The Lost Continent

With refugees spilling over borders, pirates hijacking ships, and terrorists finding shelter, it is clear that, although Africa’s solutions are its own, its problems are not. But, while the rest of the world can no longer afford Africa’s poverty, the evidence of 50 years of failed efforts is that no one has a clue what to do about it.

LONDON – Home to one-sixth of the world’s people, but contributing only one-fortieth of world GDP, Africa is the most conspicuous victim of the global recession. After a half-decade of 5% growth, the continent’s growth rate is expected to halve in 2009. Some countries, like Angola, are contracting. Elsewhere, the crisis has swept away the benefits of several years of economic reform. Many Africans will fall back into desperate poverty.

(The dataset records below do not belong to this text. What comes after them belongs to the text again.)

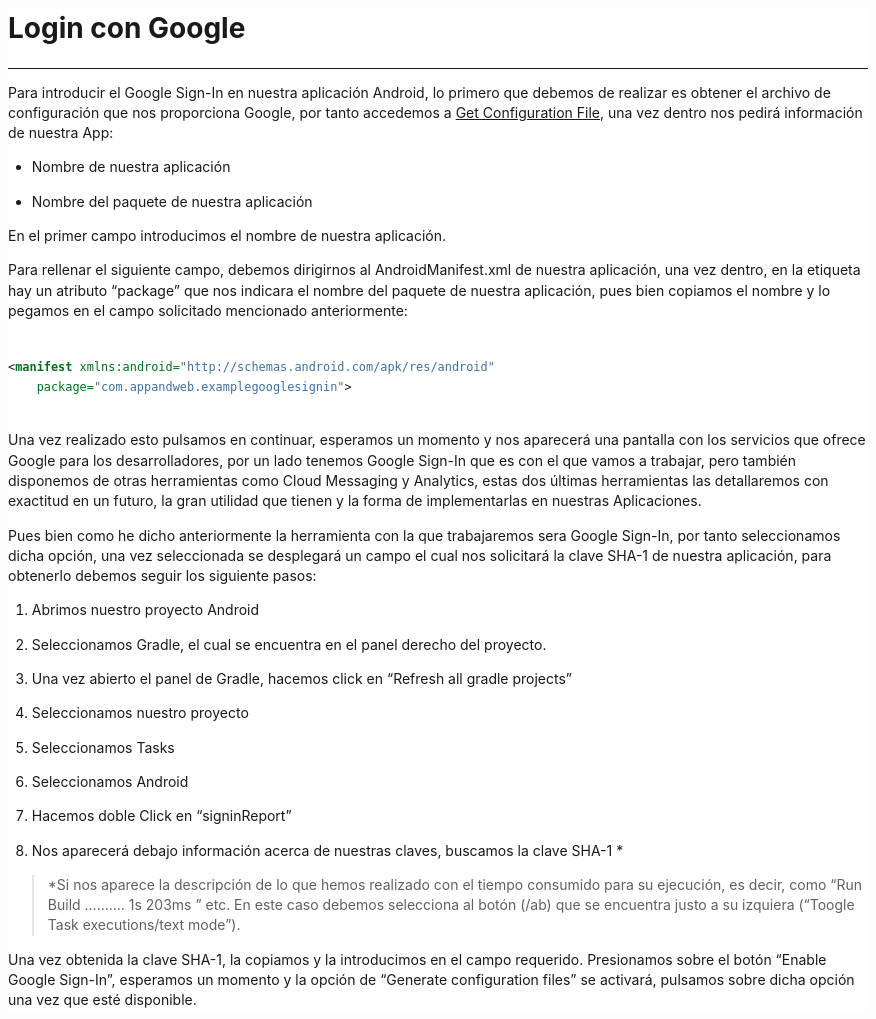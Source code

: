 # Login con Google 
___

Para introducir el Google Sign-In en nuestra aplicación Android, lo primero que debemos de realizar es obtener el archivo de configuración que nos proporciona Google, por tanto accedemos a [Get Configuration File](https://developers.google.com/mobile/add?platform=android&cntapi=signin&cnturl=https:%2F%2Fdevelopers.google.com%2Fidentity%2Fsign-in%2Fandroid%2Fsign-in%3Fconfigured%3Dtrue&cntlbl=Continue%20Adding%20Sign-In), una vez dentro nos pedirá información de nuestra App:

* Nombre de nuestra aplicación

* Nombre del paquete de nuestra aplicación

En el primer campo introducimos el nombre de nuestra aplicación.

Para rellenar el siguiente campo, debemos dirigirnos al AndroidManifest.xml de nuestra aplicación, una vez dentro, en la etiqueta <manifest> hay un atributo “package” que nos indicara el nombre del paquete de nuestra aplicación, pues bien copiamos el nombre y lo pegamos en el campo solicitado mencionado anteriormente:

```xml

<manifest xmlns:android="http://schemas.android.com/apk/res/android"
    package="com.appandweb.examplegooglesignin">
    
```

Una vez realizado esto pulsamos en continuar, esperamos un momento y nos aparecerá una pantalla con los servicios que ofrece Google para los desarrolladores, por un lado tenemos Google Sign-In que es con el que vamos a trabajar, pero también disponemos de otras herramientas como Cloud Messaging y Analytics, estas dos últimas herramientas las detallaremos con exactitud en un futuro, la gran utilidad que tienen y la forma de implementarlas en nuestras Aplicaciones.

Pues bien como he dicho anteriormente la herramienta con la que trabajaremos sera Google Sign-In,   por tanto seleccionamos dicha opción, una vez seleccionada se desplegará un campo el cual nos solicitará la clave SHA-1 de nuestra aplicación, para obtenerlo debemos seguir los siguiente pasos:

1. Abrimos nuestro proyecto Android

2. Seleccionamos Gradle, el cual se encuentra en el panel derecho del proyecto.

3. Una vez abierto el panel de Gradle, hacemos click en “Refresh all gradle projects”

3. Seleccionamos nuestro proyecto

4. Seleccionamos Tasks

5. Seleccionamos Android

6. Hacemos doble Click en “signinReport”

7. Nos aparecerá debajo información acerca de nuestras claves, buscamos la clave SHA-1 *

> *Si nos aparece la descripción de lo que hemos realizado con el tiempo consumido para su ejecución, es decir, como “Run Build ………. 1s 203ms ” etc. En este caso debemos selecciona al botón (/ab) que se encuentra justo a su izquiera (“Toogle Task executions/text mode”).

Una vez obtenida la clave SHA-1, la copiamos y la introducimos en el campo requerido. 
Presionamos sobre el botón “Enable Google Sign-In”, esperamos un momento y la opción de “Generate configuration files” se activará, pulsamos sobre dicha opción una vez que esté disponible.
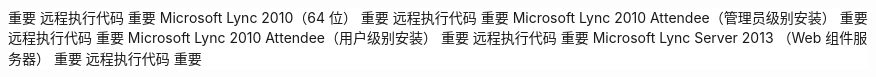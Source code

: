 </td>
<td style="border:1px solid black;">
重要  
远程执行代码
</td>
<td style="border:1px solid black;">
重要
</td>
</tr>
<tr>
<td style="border:1px solid black;">
Microsoft Lync 2010（64 位）
</td>
<td style="border:1px solid black;">
重要  
远程执行代码
</td>
<td style="border:1px solid black;">
重要
</td>
</tr>
<tr class="alternateRow">
<td style="border:1px solid black;">
Microsoft Lync 2010 Attendee（管理员级别安装）
</td>
<td style="border:1px solid black;">
重要  
远程执行代码
</td>
<td style="border:1px solid black;">
重要
</td>
</tr>
<tr>
<td style="border:1px solid black;">
Microsoft Lync 2010 Attendee（用户级别安装）
</td>
<td style="border:1px solid black;">
重要  
远程执行代码
</td>
<td style="border:1px solid black;">
重要
</td>
</tr>
<tr class="alternateRow">
<td style="border:1px solid black;">
Microsoft Lync Server 2013  
（Web 组件服务器）
</td>
<td style="border:1px solid black;">
重要  
远程执行代码
</td>
<td style="border:1px solid black;">
重要
</td>
</tr>
</table>
<p> </p>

Development economists wring their hands in despair: Africa defies their best efforts to create a miracle. On the eve of decolonization in 1960, real GDP per head in Sub-Saharan Africa was almost three times higher than in Southeast Asia, and Africans were expected to live two years longer on average. In the 50 years since, African real GDP per head grew by 38% and people lived nine years longer, while in Southeast Asia GDP per head grew by 1000% and people lived 32 years longer.

At first, the solution for Africa’s under-development seemed obvious. Africa needed capital, but lacked savings. Therefore, money had to be provided from outside – by institutions like the World Bank. Since extracting commercial interest rates from starving people seemed like usury, the loans had to be offered on a concessionary basis – in effect, aid.